SOURCE RECORDS below:

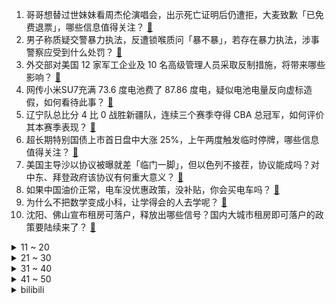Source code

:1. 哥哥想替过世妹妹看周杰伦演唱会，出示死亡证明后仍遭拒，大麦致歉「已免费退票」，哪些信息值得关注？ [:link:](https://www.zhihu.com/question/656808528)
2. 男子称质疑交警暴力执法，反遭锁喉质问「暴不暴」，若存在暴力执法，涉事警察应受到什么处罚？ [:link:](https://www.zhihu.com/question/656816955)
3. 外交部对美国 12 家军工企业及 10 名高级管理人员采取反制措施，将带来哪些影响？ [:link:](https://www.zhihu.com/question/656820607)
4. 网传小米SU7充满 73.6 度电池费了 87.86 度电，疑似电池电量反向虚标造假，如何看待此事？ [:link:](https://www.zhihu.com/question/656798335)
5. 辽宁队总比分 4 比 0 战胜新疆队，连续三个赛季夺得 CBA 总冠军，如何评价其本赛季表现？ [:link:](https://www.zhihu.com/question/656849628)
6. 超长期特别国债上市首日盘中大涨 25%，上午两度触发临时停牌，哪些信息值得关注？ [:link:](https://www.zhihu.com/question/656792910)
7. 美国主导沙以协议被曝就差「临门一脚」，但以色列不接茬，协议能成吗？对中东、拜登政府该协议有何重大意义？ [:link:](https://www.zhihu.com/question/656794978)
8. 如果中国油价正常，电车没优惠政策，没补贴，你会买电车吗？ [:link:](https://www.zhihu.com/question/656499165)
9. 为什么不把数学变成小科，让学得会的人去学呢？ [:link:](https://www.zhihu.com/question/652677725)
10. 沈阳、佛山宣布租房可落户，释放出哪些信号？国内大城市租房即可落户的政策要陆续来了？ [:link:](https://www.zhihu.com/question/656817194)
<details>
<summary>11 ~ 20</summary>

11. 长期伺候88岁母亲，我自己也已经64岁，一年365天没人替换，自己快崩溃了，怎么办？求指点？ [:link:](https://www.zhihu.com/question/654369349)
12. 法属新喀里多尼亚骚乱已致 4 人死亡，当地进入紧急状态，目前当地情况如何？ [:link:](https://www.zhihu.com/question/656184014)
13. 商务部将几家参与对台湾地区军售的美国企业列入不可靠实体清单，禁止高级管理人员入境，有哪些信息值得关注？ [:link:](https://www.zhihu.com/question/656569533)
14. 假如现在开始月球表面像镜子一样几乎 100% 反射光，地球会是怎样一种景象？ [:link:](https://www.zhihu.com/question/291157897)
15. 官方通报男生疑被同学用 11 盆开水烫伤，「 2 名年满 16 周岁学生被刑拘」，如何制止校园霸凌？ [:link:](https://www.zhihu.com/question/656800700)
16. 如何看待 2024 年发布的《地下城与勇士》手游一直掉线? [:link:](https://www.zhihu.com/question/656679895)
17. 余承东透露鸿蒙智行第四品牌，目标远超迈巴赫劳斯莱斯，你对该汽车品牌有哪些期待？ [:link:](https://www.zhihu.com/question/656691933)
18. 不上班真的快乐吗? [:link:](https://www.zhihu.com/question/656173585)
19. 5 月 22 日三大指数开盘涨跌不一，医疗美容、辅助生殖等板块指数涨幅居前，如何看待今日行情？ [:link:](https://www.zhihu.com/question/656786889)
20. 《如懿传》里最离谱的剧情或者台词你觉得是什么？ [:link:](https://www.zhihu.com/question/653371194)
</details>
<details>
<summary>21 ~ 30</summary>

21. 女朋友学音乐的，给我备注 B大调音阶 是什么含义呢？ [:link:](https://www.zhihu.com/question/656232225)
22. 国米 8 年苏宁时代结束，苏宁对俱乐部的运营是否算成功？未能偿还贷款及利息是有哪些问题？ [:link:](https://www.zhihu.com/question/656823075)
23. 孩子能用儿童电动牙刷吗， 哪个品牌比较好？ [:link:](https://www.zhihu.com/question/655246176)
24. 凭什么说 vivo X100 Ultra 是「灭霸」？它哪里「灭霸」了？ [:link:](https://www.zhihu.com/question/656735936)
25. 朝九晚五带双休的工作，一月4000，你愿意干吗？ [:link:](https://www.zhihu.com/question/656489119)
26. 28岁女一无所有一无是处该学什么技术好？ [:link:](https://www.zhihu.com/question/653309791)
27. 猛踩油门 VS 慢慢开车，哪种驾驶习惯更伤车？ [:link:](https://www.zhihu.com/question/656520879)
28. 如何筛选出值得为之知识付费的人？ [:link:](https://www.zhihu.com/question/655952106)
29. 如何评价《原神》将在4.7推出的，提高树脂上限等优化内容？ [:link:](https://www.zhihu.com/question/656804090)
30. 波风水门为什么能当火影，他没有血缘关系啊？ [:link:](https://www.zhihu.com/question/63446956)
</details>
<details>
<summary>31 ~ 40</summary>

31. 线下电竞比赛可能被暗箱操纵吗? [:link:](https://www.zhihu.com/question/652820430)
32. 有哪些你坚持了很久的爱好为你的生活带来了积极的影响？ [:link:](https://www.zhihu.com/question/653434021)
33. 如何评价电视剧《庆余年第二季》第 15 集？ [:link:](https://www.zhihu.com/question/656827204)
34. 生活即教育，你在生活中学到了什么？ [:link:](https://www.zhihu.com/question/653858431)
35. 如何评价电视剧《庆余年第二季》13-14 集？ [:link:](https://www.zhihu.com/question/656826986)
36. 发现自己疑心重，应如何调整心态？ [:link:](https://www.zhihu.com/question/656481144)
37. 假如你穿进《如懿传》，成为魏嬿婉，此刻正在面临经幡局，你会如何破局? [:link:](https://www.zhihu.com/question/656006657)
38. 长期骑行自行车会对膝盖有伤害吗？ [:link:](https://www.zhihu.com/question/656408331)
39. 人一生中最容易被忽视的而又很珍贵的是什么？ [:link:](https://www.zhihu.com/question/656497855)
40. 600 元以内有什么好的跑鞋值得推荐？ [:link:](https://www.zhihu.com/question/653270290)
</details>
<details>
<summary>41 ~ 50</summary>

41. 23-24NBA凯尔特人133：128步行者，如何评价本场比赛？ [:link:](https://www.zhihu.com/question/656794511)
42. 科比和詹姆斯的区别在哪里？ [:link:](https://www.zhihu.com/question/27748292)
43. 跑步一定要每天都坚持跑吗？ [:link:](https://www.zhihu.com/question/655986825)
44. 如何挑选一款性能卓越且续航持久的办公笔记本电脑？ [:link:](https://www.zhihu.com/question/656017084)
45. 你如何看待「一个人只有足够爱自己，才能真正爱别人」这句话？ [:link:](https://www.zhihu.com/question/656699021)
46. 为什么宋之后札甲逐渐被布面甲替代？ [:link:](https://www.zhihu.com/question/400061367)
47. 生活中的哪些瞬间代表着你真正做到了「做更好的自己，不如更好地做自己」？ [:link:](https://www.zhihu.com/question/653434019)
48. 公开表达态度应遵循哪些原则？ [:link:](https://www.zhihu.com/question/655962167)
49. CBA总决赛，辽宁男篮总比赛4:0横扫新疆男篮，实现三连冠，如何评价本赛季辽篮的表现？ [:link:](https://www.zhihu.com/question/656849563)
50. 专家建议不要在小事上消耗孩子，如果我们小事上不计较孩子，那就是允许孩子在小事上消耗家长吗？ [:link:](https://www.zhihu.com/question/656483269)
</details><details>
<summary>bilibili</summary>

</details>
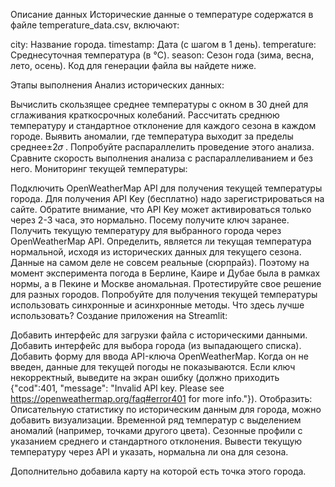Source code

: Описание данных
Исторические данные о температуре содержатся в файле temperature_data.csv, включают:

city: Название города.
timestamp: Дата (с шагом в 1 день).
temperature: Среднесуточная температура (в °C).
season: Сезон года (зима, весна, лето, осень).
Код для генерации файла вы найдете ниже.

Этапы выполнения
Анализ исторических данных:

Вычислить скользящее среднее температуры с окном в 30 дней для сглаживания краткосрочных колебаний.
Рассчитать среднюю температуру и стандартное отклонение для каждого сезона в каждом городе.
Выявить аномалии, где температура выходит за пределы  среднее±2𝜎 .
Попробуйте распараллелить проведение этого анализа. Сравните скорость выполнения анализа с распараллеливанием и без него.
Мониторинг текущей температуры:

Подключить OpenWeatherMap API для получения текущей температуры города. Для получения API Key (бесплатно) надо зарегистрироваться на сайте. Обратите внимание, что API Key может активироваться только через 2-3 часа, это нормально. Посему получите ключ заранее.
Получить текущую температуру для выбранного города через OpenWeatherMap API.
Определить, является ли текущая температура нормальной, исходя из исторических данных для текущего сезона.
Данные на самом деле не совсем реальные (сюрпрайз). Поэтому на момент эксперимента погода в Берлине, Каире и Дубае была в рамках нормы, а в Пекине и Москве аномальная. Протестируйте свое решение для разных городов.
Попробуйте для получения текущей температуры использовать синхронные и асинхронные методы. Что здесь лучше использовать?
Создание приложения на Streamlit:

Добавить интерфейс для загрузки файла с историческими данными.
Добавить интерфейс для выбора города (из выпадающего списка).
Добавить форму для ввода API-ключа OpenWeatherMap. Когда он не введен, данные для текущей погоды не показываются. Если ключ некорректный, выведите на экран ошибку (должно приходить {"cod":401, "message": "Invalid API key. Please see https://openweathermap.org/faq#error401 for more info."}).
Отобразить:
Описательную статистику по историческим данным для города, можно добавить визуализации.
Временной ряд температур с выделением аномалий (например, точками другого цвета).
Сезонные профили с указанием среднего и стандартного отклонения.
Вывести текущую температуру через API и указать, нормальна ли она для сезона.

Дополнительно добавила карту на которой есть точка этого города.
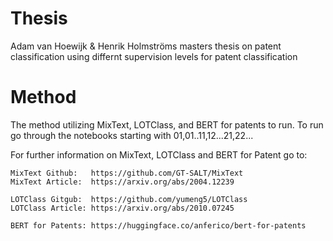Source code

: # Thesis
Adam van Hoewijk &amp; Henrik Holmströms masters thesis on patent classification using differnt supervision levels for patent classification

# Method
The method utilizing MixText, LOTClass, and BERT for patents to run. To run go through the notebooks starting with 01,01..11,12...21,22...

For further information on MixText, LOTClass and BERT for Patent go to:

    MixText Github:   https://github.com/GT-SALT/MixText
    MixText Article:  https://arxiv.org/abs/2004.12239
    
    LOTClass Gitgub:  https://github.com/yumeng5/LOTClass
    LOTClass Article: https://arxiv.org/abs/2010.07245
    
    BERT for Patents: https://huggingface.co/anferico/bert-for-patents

End of SOURCE RECORDS.

(EXERCISE):
For the records above, state the count of lines where "интерфейс" appears, without any other text.

(ANSWER TO THIS PROBLEM):
2